Required work: Your transcription must include every record word for word and no pictures.

Exercise materials: Begin

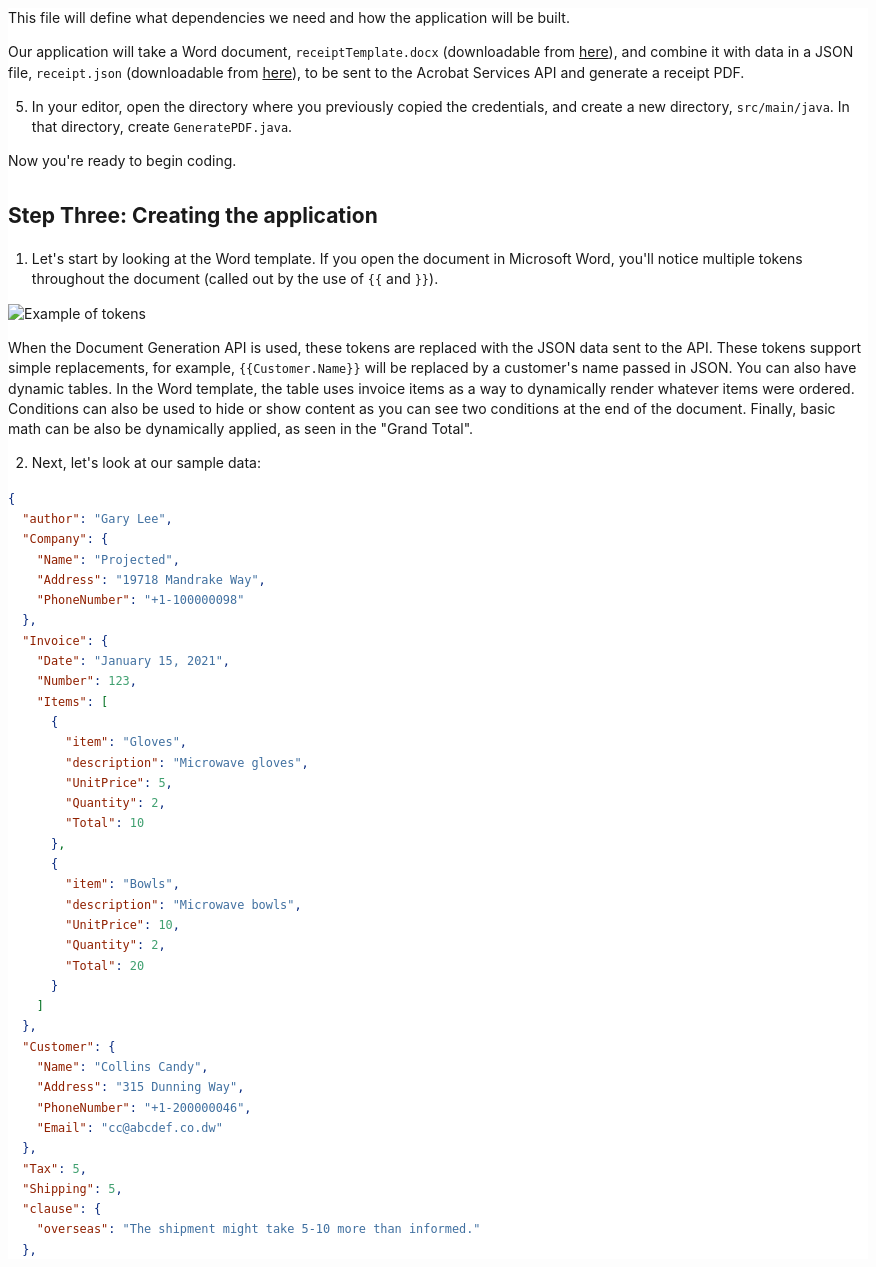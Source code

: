 This file will define what dependencies we need and how the application will be built. 

Our application will take a Word document, `receiptTemplate.docx` (downloadable from [here](/receiptTemplate.docx)), and combine it with data in a JSON file, `receipt.json` (downloadable from [here](/receipt.json)), to be sent to the Acrobat Services API and generate a receipt PDF.

5) In your editor, open the directory where you previously copied the credentials, and create a new directory, `src/main/java`. In that directory, create `GeneratePDF.java`. 

Now you're ready to begin coding.

## Step Three: Creating the application

1) Let's start by looking at the Word template. If you open the document in Microsoft Word, you'll notice multiple tokens throughout the document (called out by the use of `{{` and `}}`).

![Example of tokens](./shot10.png)

When the Document Generation API is used, these tokens are replaced with the JSON data sent to the API. These tokens support simple replacements, for example, `{{Customer.Name}}` will be replaced by a customer's name passed in JSON. You can also have dynamic tables. In the Word template, the table uses invoice items as a way to dynamically render whatever items were ordered. Conditions can also be used to hide or show content as you can see two conditions at the end of the document. Finally, basic math can be also be dynamically applied, as seen in the "Grand Total". 

2) Next, let's look at our sample data: 

```json
{
  "author": "Gary Lee",
  "Company": {
    "Name": "Projected",
    "Address": "19718 Mandrake Way",
    "PhoneNumber": "+1-100000098"
  },
  "Invoice": {
    "Date": "January 15, 2021",
    "Number": 123,
    "Items": [
      {
        "item": "Gloves",
        "description": "Microwave gloves",
        "UnitPrice": 5,
        "Quantity": 2,
        "Total": 10
      },
      {
        "item": "Bowls",
        "description": "Microwave bowls",
        "UnitPrice": 10,
        "Quantity": 2,
        "Total": 20
      }
    ]
  },
  "Customer": {
    "Name": "Collins Candy",
    "Address": "315 Dunning Way",
    "PhoneNumber": "+1-200000046",
    "Email": "cc@abcdef.co.dw"
  },
  "Tax": 5,
  "Shipping": 5,
  "clause": {
    "overseas": "The shipment might take 5-10 more than informed."
  },
```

Exercise materials: End

Task answer:
Source code

: This file will define what dependencies we need and how the application will be built. 

Our application will take a Word document, `receiptTemplate.docx` (downloadable from [here](/receiptTemplate.docx)), and combine it with data in a JSON file, `receipt.json` (downloadable from [here](/receipt.json)), to be sent to the Acrobat Services API and generate a receipt PDF.

5) In your editor, open the directory where you previously copied the credentials, and create a new directory, `src/main/java`. In that directory, create `GeneratePDF.java`. 

Now you're ready to begin coding.

## Step Three: Creating the application

1) Let's start by looking at the Word template. If you open the document in Microsoft Word, you'll notice multiple tokens throughout the document (called out by the use of `{{` and `}}`).

![Example of tokens](./shot10.png)

When the Document Generation API is used, these tokens are replaced with the JSON data sent to the API. These tokens support simple replacements, for example, `{{Customer.Name}}` will be replaced by a customer's name passed in JSON. You can also have dynamic tables. In the Word template, the table uses invoice items as a way to dynamically render whatever items were ordered. Conditions can also be used to hide or show content as you can see two conditions at the end of the document. Finally, basic math can be also be dynamically applied, as seen in the "Grand Total". 

2) Next, let's look at our sample data: 

```json
{
  "author": "Gary Lee",
  "Company": {
    "Name": "Projected",
    "Address": "19718 Mandrake Way",
    "PhoneNumber": "+1-100000098"
  },
  "Invoice": {
    "Date": "January 15, 2021",
    "Number": 123,
    "Items": [
      {
        "item": "Gloves",
        "description": "Microwave gloves",
        "UnitPrice": 5,
        "Quantity": 2,
        "Total": 10
      },
      {
        "item": "Bowls",
        "description": "Microwave bowls",
        "UnitPrice": 10,
        "Quantity": 2,
        "Total": 20
      }
    ]
  },
  "Customer": {
    "Name": "Collins Candy",
    "Address": "315 Dunning Way",
    "PhoneNumber": "+1-200000046",
    "Email": "cc@abcdef.co.dw"
  },
  "Tax": 5,
  "Shipping": 5,
  "clause": {
    "overseas": "The shipment might take 5-10 more than informed."
  },
```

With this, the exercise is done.